EXERCISE REQUIREMENTS:
The lines from the start of the records through the one containing "폴더 내에 정의된 레이아웃은" are to be transcribed exactly, and nothing else.

Segment Open

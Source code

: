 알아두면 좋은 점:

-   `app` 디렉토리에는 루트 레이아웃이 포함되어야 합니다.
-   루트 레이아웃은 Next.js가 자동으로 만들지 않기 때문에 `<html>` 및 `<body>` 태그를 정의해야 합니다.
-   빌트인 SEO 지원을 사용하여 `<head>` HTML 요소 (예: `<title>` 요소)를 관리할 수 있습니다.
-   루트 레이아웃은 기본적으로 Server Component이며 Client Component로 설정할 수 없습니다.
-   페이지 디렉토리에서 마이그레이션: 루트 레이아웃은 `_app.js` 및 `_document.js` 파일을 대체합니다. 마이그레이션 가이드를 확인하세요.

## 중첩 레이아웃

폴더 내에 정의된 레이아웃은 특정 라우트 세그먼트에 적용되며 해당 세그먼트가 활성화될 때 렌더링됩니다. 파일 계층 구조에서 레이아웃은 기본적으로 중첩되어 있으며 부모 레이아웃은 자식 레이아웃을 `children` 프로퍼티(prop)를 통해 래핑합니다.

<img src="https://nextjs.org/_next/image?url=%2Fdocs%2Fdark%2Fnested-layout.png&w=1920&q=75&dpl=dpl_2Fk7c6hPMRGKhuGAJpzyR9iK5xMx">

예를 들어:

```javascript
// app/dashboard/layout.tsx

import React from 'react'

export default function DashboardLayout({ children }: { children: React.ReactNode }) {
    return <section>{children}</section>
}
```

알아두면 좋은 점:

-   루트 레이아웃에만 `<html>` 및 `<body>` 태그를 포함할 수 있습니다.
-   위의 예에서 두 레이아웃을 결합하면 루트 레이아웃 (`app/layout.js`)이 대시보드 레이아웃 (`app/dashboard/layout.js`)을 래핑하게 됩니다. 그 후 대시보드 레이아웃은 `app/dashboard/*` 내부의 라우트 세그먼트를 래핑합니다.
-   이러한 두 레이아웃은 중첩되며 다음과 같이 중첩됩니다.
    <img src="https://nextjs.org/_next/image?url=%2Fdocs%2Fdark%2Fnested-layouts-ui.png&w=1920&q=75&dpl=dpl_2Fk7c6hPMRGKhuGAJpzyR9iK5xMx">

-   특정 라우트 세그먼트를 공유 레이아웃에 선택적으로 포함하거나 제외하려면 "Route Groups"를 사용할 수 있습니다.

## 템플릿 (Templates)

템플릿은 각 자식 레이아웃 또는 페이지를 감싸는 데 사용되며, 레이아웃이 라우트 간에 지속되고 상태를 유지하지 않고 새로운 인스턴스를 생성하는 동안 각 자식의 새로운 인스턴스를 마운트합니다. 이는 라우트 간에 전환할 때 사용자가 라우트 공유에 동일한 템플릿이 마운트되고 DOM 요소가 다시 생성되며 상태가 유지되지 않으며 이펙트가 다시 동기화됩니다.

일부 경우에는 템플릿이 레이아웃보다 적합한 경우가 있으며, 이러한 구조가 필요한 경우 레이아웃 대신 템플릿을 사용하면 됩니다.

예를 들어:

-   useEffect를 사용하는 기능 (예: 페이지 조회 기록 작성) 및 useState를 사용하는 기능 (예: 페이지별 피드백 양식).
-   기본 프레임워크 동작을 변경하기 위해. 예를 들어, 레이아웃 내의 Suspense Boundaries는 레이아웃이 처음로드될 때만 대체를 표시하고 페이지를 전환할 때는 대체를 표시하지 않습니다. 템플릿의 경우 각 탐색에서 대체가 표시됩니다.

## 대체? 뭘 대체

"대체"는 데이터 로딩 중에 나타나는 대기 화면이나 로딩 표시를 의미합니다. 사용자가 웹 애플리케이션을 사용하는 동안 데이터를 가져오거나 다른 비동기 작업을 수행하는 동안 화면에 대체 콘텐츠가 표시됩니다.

Segment Closed

FINAL ANSWER:
Source code

: 알아두면 좋은 점:

-   `app` 디렉토리에는 루트 레이아웃이 포함되어야 합니다.
-   루트 레이아웃은 Next.js가 자동으로 만들지 않기 때문에 `<html>` 및 `<body>` 태그를 정의해야 합니다.
-   빌트인 SEO 지원을 사용하여 `<head>` HTML 요소 (예: `<title>` 요소)를 관리할 수 있습니다.
-   루트 레이아웃은 기본적으로 Server Component이며 Client Component로 설정할 수 없습니다.
-   페이지 디렉토리에서 마이그레이션: 루트 레이아웃은 `_app.js` 및 `_document.js` 파일을 대체합니다. 마이그레이션 가이드를 확인하세요.

## 중첩 레이아웃

폴더 내에 정의된 레이아웃은 특정 라우트 세그먼트에 적용되며 해당 세그먼트가 활성화될 때 렌더링됩니다. 파일 계층 구조에서 레이아웃은 기본적으로 중첩되어 있으며 부모 레이아웃은 자식 레이아웃을 `children` 프로퍼티(prop)를 통해 래핑합니다.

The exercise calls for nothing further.